Say My Name and Don’t Forget That I Love You

“They say people die twice, once when their physical body gives up on them and again when someone on earth says their name for the last time. The space between these two deaths is what people call a legacy.”  This quote, and versions of it, are attributed to the ancient Egyptians, Hemingway, and Banksy.

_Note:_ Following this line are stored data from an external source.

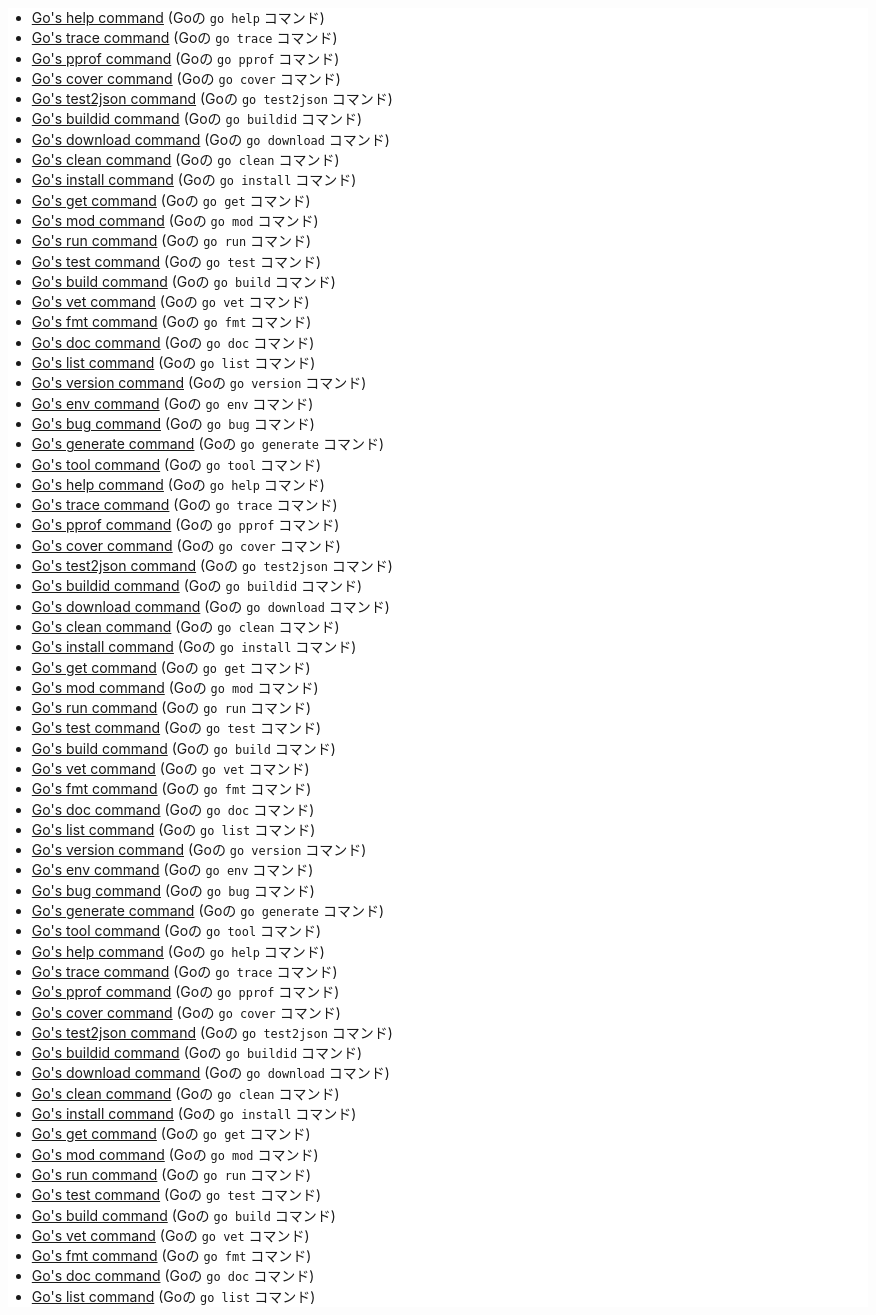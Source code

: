 *   [Go's help command](https://go.dev/cmd/go/#hdr-go_help) (Goの `go help` コマンド)
*   [Go's trace command](https://go.dev/cmd/go/#hdr-go_trace) (Goの `go trace` コマンド)
*   [Go's pprof command](https://go.dev/cmd/go/#hdr-go_pprof) (Goの `go pprof` コマンド)
*   [Go's cover command](https://go.dev/cmd/go/#hdr-go_cover) (Goの `go cover` コマンド)
*   [Go's test2json command](https://go.dev/cmd/go/#hdr-go_test2json) (Goの `go test2json` コマンド)
*   [Go's buildid command](https://go.dev/cmd/go/#hdr-go_buildid) (Goの `go buildid` コマンド)
*   [Go's download command](https://go.dev/cmd/go/#hdr-go_download) (Goの `go download` コマンド)
*   [Go's clean command](https://go.dev/cmd/go/#hdr-go_clean) (Goの `go clean` コマンド)
*   [Go's install command](https://go.dev/cmd/go/#hdr-go_install) (Goの `go install` コマンド)
*   [Go's get command](https://go.dev/cmd/go/#hdr-go_get) (Goの `go get` コマンド)
*   [Go's mod command](https://go.dev/cmd/go/#hdr-go_mod) (Goの `go mod` コマンド)
*   [Go's run command](https://go.dev/cmd/go/#hdr-go_run) (Goの `go run` コマンド)
*   [Go's test command](https://go.dev/cmd/go/#hdr-go_test) (Goの `go test` コマンド)
*   [Go's build command](https://go.dev/cmd/go/#hdr-go_build) (Goの `go build` コマンド)
*   [Go's vet command](https://go.dev/cmd/go/#hdr-go_vet) (Goの `go vet` コマンド)
*   [Go's fmt command](https://go.dev/cmd/go/#hdr-go_fmt) (Goの `go fmt` コマンド)
*   [Go's doc command](https://go.dev/cmd/go/#hdr-go_doc) (Goの `go doc` コマンド)
*   [Go's list command](https://go.dev/cmd/go/#hdr-go_list) (Goの `go list` コマンド)
*   [Go's version command](https://go.dev/cmd/go/#hdr-go_version) (Goの `go version` コマンド)
*   [Go's env command](https://go.dev/cmd/go/#hdr-go_env) (Goの `go env` コマンド)
*   [Go's bug command](https://go.dev/cmd/go/#hdr-go_bug) (Goの `go bug` コマンド)
*   [Go's generate command](https://go.dev/cmd/go/#hdr-go_generate) (Goの `go generate` コマンド)
*   [Go's tool command](https://go.dev/cmd/go/#hdr-go_tool) (Goの `go tool` コマンド)
*   [Go's help command](https://go.dev/cmd/go/#hdr-go_help) (Goの `go help` コマンド)
*   [Go's trace command](https://go.dev/cmd/go/#hdr-go_trace) (Goの `go trace` コマンド)
*   [Go's pprof command](https://go.dev/cmd/go/#hdr-go_pprof) (Goの `go pprof` コマンド)
*   [Go's cover command](https://go.dev/cmd/go/#hdr-go_cover) (Goの `go cover` コマンド)
*   [Go's test2json command](https://go.dev/cmd/go/#hdr-go_test2json) (Goの `go test2json` コマンド)
*   [Go's buildid command](https://go.dev/cmd/go/#hdr-go_buildid) (Goの `go buildid` コマンド)
*   [Go's download command](https://go.dev/cmd/go/#hdr-go_download) (Goの `go download` コマンド)
*   [Go's clean command](https://go.dev/cmd/go/#hdr-go_clean) (Goの `go clean` コマンド)
*   [Go's install command](https://go.dev/cmd/go/#hdr-go_install) (Goの `go install` コマンド)
*   [Go's get command](https://go.dev/cmd/go/#hdr-go_get) (Goの `go get` コマンド)
*   [Go's mod command](https://go.dev/cmd/go/#hdr-go_mod) (Goの `go mod` コマンド)
*   [Go's run command](https://go.dev/cmd/go/#hdr-go_run) (Goの `go run` コマンド)
*   [Go's test command](https://go.dev/cmd/go/#hdr-go_test) (Goの `go test` コマンド)
*   [Go's build command](https://go.dev/cmd/go/#hdr-go_build) (Goの `go build` コマンド)
*   [Go's vet command](https://go.dev/cmd/go/#hdr-go_vet) (Goの `go vet` コマンド)
*   [Go's fmt command](https://go.dev/cmd/go/#hdr-go_fmt) (Goの `go fmt` コマンド)
*   [Go's doc command](https://go.dev/cmd/go/#hdr-go_doc) (Goの `go doc` コマンド)
*   [Go's list command](https://go.dev/cmd/go/#hdr-go_list) (Goの `go list` コマンド)
*   [Go's version command](https://go.dev/cmd/go/#hdr-go_version) (Goの `go version` コマンド)
*   [Go's env command](https://go.dev/cmd/go/#hdr-go_env) (Goの `go env` コマンド)
*   [Go's bug command](https://go.dev/cmd/go/#hdr-go_bug) (Goの `go bug` コマンド)
*   [Go's generate command](https://go.dev/cmd/go/#hdr-go_generate) (Goの `go generate` コマンド)
*   [Go's tool command](https://go.dev/cmd/go/#hdr-go_tool) (Goの `go tool` コマンド)
*   [Go's help command](https://go.dev/cmd/go/#hdr-go_help) (Goの `go help` コマンド)
*   [Go's trace command](https://go.dev/cmd/go/#hdr-go_trace) (Goの `go trace` コマンド)
*   [Go's pprof command](https://go.dev/cmd/go/#hdr-go_pprof) (Goの `go pprof` コマンド)
*   [Go's cover command](https://go.dev/cmd/go/#hdr-go_cover) (Goの `go cover` コマンド)
*   [Go's test2json command](https://go.dev/cmd/go/#hdr-go_test2json) (Goの `go test2json` コマンド)
*   [Go's buildid command](https://go.dev/cmd/go/#hdr-go_buildid) (Goの `go buildid` コマンド)
*   [Go's download command](https://go.dev/cmd/go/#hdr-go_download) (Goの `go download` コマンド)
*   [Go's clean command](https://go.dev/cmd/go/#hdr-go_clean) (Goの `go clean` コマンド)
*   [Go's install command](https://go.dev/cmd/go/#hdr-go_install) (Goの `go install` コマンド)
*   [Go's get command](https://go.dev/cmd/go/#hdr-go_get) (Goの `go get` コマンド)
*   [Go's mod command](https://go.dev/cmd/go/#hdr-go_mod) (Goの `go mod` コマンド)
*   [Go's run command](https://go.dev/cmd/go/#hdr-go_run) (Goの `go run` コマンド)
*   [Go's test command](https://go.dev/cmd/go/#hdr-go_test) (Goの `go test` コマンド)
*   [Go's build command](https://go.dev/cmd/go/#hdr-go_build) (Goの `go build` コマンド)
*   [Go's vet command](https://go.dev/cmd/go/#hdr-go_vet) (Goの `go vet` コマンド)
*   [Go's fmt command](https://go.dev/cmd/go/#hdr-go_fmt) (Goの `go fmt` コマンド)
*   [Go's doc command](https://go.dev/cmd/go/#hdr-go_doc) (Goの `go doc` コマンド)
*   [Go's list command](https://go.dev/cmd/go/#hdr-go_list) (Goの `go list` コマンド)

Ten years ago, my mom asked me to adopt my great-aunt’s Thanksgiving cactus. The request was, “this cactus was Aunt Viola’s and it is almost 100 years old. I am killing it. Maybe you can take it and keep it alive?”  Referring to the twig as a cactus at this point was generous. The cactus consisted of one sprig of greenery that was trying to survive, despite my mom’s non-intentional plant murder techniques. Fast forward to 2024, and cactus has survived. It blooms at Thanksgiving and Easter, and I feel relieved having helped to add another year to Aunt Vi’s plant. Up until my mom passed away in 2019 and my Aunt Linda in 2023, I would send them pictures of the cactus in bloom, and we would all text back and forth expressing our happiness that Aunt Vi’s cactus was still among the living. I have the cactus at my office where it can happily droop in the sunlight and wait for its weekly watering that comes from my coffee mug on Fridays. The cactus is over 100 years old now and somehow, I have become its last blood link to its original owner. I will do my best to keep it alive and I am assuming that one day I will give it to one of my sons with similar instructions on its care that were handed down to me by my mom.

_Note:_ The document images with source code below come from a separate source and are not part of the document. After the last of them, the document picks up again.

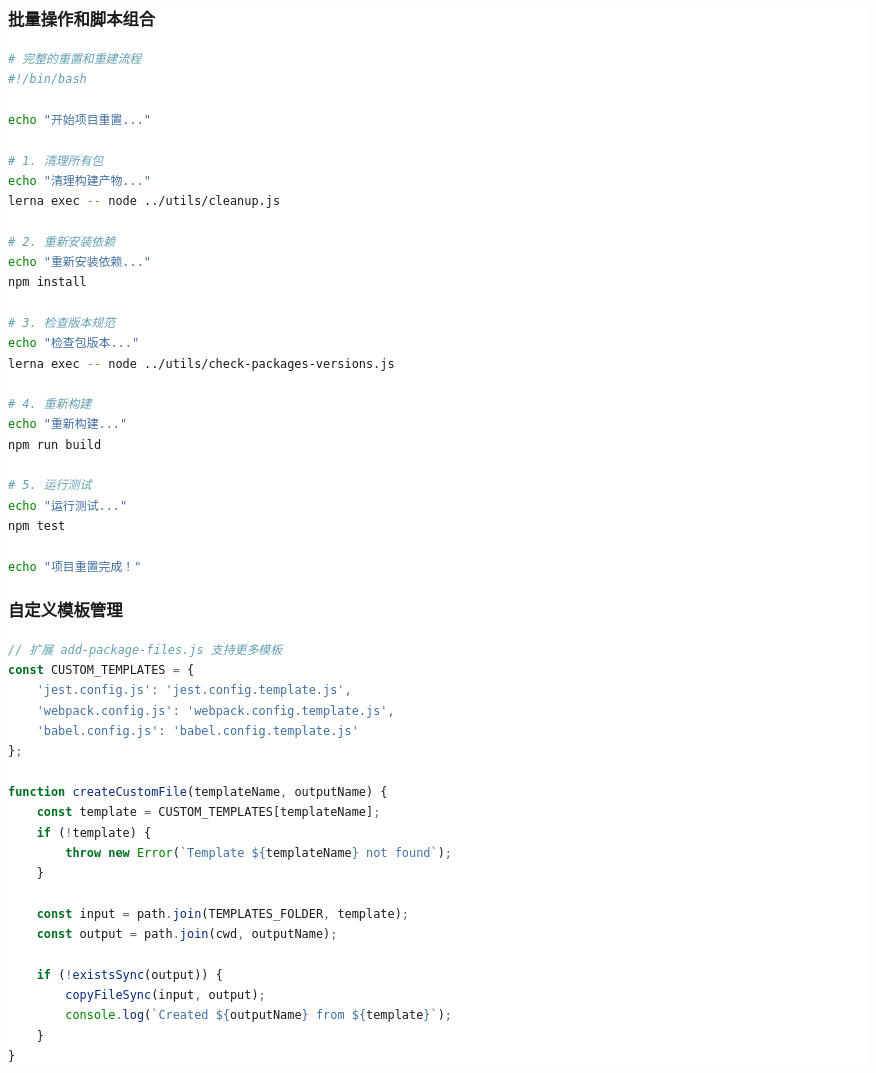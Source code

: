 ### 批量操作和脚本组合

```bash
# 完整的重置和重建流程
#!/bin/bash

echo "开始项目重置..."

# 1. 清理所有包
echo "清理构建产物..."
lerna exec -- node ../utils/cleanup.js

# 2. 重新安装依赖
echo "重新安装依赖..."
npm install

# 3. 检查版本规范
echo "检查包版本..."
lerna exec -- node ../utils/check-packages-versions.js

# 4. 重新构建
echo "重新构建..."
npm run build

# 5. 运行测试
echo "运行测试..."
npm test

echo "项目重置完成！"
```

### 自定义模板管理

```javascript
// 扩展 add-package-files.js 支持更多模板
const CUSTOM_TEMPLATES = {
    'jest.config.js': 'jest.config.template.js',
    'webpack.config.js': 'webpack.config.template.js',
    'babel.config.js': 'babel.config.template.js'
};

function createCustomFile(templateName, outputName) {
    const template = CUSTOM_TEMPLATES[templateName];
    if (!template) {
        throw new Error(`Template ${templateName} not found`);
    }
    
    const input = path.join(TEMPLATES_FOLDER, template);
    const output = path.join(cwd, outputName);
    
    if (!existsSync(output)) {
        copyFileSync(input, output);
        console.log(`Created ${outputName} from ${template}`);
    }
}
```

The main reason I keep the cactus alive is because my mom asked me to take care of it and I love her and would do anything for her. I also have a twinge of guilt at the thought of tossing Aunt Vi’s cactus into the dumpster. Aunt Vi was married but never had children, and the family that knew her or even remembered her are quickly disappearing. I do not know if I would ever think of Aunt Vi if it was not for her cactus sitting in my workspace every day.

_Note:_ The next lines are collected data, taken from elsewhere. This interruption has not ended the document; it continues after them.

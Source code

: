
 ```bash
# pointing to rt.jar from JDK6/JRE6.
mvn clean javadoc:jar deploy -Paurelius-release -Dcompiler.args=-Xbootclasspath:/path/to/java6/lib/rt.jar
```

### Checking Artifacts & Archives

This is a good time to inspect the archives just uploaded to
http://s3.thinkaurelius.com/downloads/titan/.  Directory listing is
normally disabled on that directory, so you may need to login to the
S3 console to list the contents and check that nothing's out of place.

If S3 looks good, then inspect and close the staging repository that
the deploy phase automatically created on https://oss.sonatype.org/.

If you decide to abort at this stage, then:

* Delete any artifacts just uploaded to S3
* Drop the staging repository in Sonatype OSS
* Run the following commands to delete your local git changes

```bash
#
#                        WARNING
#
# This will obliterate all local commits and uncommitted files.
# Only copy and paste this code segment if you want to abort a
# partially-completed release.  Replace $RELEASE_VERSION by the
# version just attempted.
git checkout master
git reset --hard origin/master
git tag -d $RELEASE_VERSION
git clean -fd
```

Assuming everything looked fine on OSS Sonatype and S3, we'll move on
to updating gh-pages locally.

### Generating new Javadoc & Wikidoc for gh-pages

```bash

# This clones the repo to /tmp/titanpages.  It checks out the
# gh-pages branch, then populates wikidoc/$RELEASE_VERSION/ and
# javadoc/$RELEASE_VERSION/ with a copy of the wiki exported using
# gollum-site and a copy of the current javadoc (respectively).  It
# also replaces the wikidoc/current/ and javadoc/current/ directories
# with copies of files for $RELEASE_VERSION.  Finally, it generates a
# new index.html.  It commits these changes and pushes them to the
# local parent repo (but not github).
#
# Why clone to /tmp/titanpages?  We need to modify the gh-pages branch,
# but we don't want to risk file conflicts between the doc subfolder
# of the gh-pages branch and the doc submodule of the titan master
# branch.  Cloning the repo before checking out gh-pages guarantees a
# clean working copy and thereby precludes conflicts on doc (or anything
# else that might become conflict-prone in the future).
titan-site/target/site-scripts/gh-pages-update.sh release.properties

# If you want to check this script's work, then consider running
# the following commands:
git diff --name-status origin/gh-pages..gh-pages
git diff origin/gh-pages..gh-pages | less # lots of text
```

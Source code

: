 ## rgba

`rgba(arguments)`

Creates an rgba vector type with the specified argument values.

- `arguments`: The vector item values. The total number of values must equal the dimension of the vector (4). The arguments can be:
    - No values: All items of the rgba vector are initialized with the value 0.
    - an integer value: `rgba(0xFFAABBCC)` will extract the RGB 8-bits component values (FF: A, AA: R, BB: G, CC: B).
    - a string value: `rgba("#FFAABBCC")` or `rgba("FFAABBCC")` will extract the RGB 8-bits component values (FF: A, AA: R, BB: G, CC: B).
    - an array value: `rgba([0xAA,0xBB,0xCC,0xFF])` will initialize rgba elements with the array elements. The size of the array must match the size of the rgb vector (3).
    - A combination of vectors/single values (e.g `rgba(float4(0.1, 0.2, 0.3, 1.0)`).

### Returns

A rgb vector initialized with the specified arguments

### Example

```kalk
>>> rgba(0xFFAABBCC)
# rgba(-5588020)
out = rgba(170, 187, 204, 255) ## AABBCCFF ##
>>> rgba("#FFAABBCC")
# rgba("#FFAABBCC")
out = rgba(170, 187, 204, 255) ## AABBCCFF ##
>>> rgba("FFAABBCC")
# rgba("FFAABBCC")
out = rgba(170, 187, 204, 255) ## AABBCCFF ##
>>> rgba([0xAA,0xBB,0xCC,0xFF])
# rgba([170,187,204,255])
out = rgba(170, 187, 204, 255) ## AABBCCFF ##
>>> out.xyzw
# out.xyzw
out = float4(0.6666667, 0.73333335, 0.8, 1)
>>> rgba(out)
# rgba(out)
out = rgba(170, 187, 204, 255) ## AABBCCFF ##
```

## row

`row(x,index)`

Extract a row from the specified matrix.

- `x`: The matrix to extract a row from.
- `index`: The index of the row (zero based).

The other day, my friend shared a reel with me that pointed out that after you pass, life moves on without you. Your home becomes occupied by other people, your belongings are disposed of, and all the time and energy that you put into acquiring things and worrying about the future are all for nothing. You will be forgotten within a generation or two. All we really have is the present because we have zero control over the future.

Just like Aunt Vi and those before her, I cannot outrun the future. However, I am still going to protect Aunt Vi’s cactus. Her legacy is not a cactus, it is that she had family that loved and respected her. She was my grandma’s little sister, and my dad and Aunt Linda loved her. The next generation that becomes the cactus keeper will not know, nor have ever met Aunt Vi, but they will be asked to keep her plant alive, and they will do it because they love me.

3 responses to “Say My Name and Don’t Forget That I Love You”

  1. Jodi Stone Avatar
    Jodi Stone

    I’ve been thinking about this very thing lately. Contemplation about mortality…the thought of will anyone know or remember I was here? I love that you live life in the present and enjoy all the small things. I need to be more mindful about just that.

  2. Judy Gow Avatar
    Judy Gow

    I love this! Vi was such a sweet lady! And of course I loved your Mother! They would both be happy that you have nurtured the Christmas cactus!

  3. MP Avatar
    MP

    Robbie & I have been talking of these sentiments lately- Big problems & stresses lessen The “big” picture has changed, it has softened.
    Mortality becomes more relevant.
    Your line, I will be forgotten in a generation or two, struck me. Really made me think . Today matters.
    Thanks Bren, another great edition.